I tried to upgrade one of my systems to F26 according to the documentation at

https://fedoraproject.org/wiki/DNF_system_upgrade

I did the download and everything went fine.  I then did

sudo dnf system-upgrade reboot

and here is where things went weird, there was no output at all on the monitor. The disk light was flashing, so something was going on, but nothing showed up on the monitor. After a while the disk light stopped flashing, and I assumed it was time to reboot. I rebooted, but nothing

A successful upgrade reboots automatically. You never need to manually force- reboot an upgrade.

Anyone know what I need to do to fix this system?  There are 2 other systems

It is certainly possible that you hit some kind of a bug that prevented the upgrade from either starting or successfully completing.

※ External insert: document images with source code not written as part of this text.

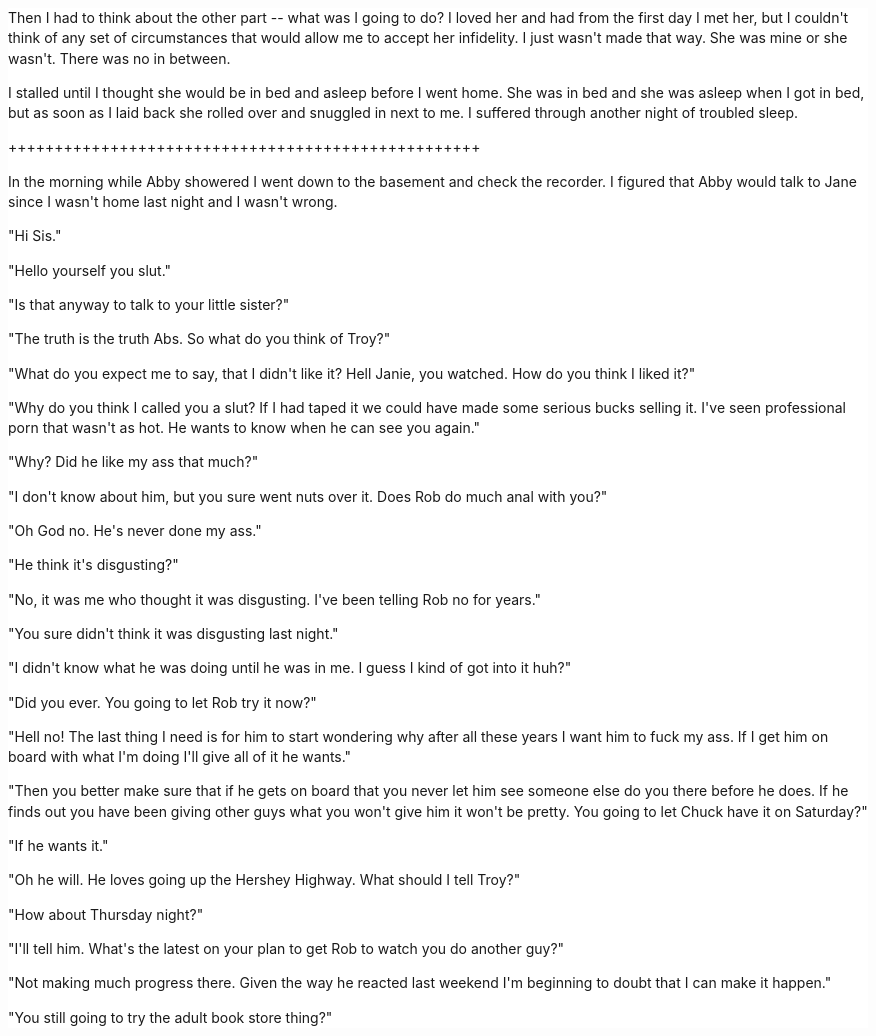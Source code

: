 Then I had to think about the other part -- what was I going to do? I loved her and had from the first day I met her, but I couldn't think of any set of circumstances that would allow me to accept her infidelity. I just wasn't made that way. She was mine or she wasn't. There was no in between. 

I stalled until I thought she would be in bed and asleep before I went home. She was in bed and she was asleep when I got in bed, but as soon as I laid back she rolled over and snuggled in next to me. I suffered through another night of troubled sleep. 

+++++++++++++++++++++++++++++++++++++++++++++++++++ 

In the morning while Abby showered I went down to the basement and check the recorder. I figured that Abby would talk to Jane since I wasn't home last night and I wasn't wrong. 

"Hi Sis." 

"Hello yourself you slut." 

"Is that anyway to talk to your little sister?" 

"The truth is the truth Abs. So what do you think of Troy?" 

"What do you expect me to say, that I didn't like it? Hell Janie, you watched. How do you think I liked it?" 

"Why do you think I called you a slut? If I had taped it we could have made some serious bucks selling it. I've seen professional porn that wasn't as hot. He wants to know when he can see you again." 

"Why? Did he like my ass that much?" 

"I don't know about him, but you sure went nuts over it. Does Rob do much anal with you?" 

"Oh God no. He's never done my ass." 

"He think it's disgusting?" 

"No, it was me who thought it was disgusting. I've been telling Rob no for years." 

"You sure didn't think it was disgusting last night." 

"I didn't know what he was doing until he was in me. I guess I kind of got into it huh?" 

"Did you ever. You going to let Rob try it now?" 

"Hell no! The last thing I need is for him to start wondering why after all these years I want him to fuck my ass. If I get him on board with what I'm doing I'll give all of it he wants." 

"Then you better make sure that if he gets on board that you never let him see someone else do you there before he does. If he finds out you have been giving other guys what you won't give him it won't be pretty. You going to let Chuck have it on Saturday?" 

"If he wants it." 

"Oh he will. He loves going up the Hershey Highway. What should I tell Troy?" 

"How about Thursday night?" 

"I'll tell him. What's the latest on your plan to get Rob to watch you do another guy?" 

"Not making much progress there. Given the way he reacted last weekend I'm beginning to doubt that I can make it happen." 

"You still going to try the adult book store thing?"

But by force-rebooting you just made things worse. All signs are that the upgrade was in progress, but by force-rebooting you ended up with a completely messed-up, half-upgraded system. Experiences vary wildly, but, for example, one of my servers does not use rhgb, so the normal boot environment is text-only, and system upgrades are the same. However with that server's hardware text output to the system console is slow, and the last part of a system upgrade runs for about an hour with nothing happening but "Verifying <package name>" slowly being printed to the console, one by one for every one of the two thousand-odd packages that were just upgraded. No disk activity.

Of course, the situation you described is slightly different - no terminal output whatsoever. But the point is that there are times during a large system upgrade that pass by with no apparent disk activity. I would not attempt to interrupt an upgrade for at least 3-4 hours, after seeing nothing happening.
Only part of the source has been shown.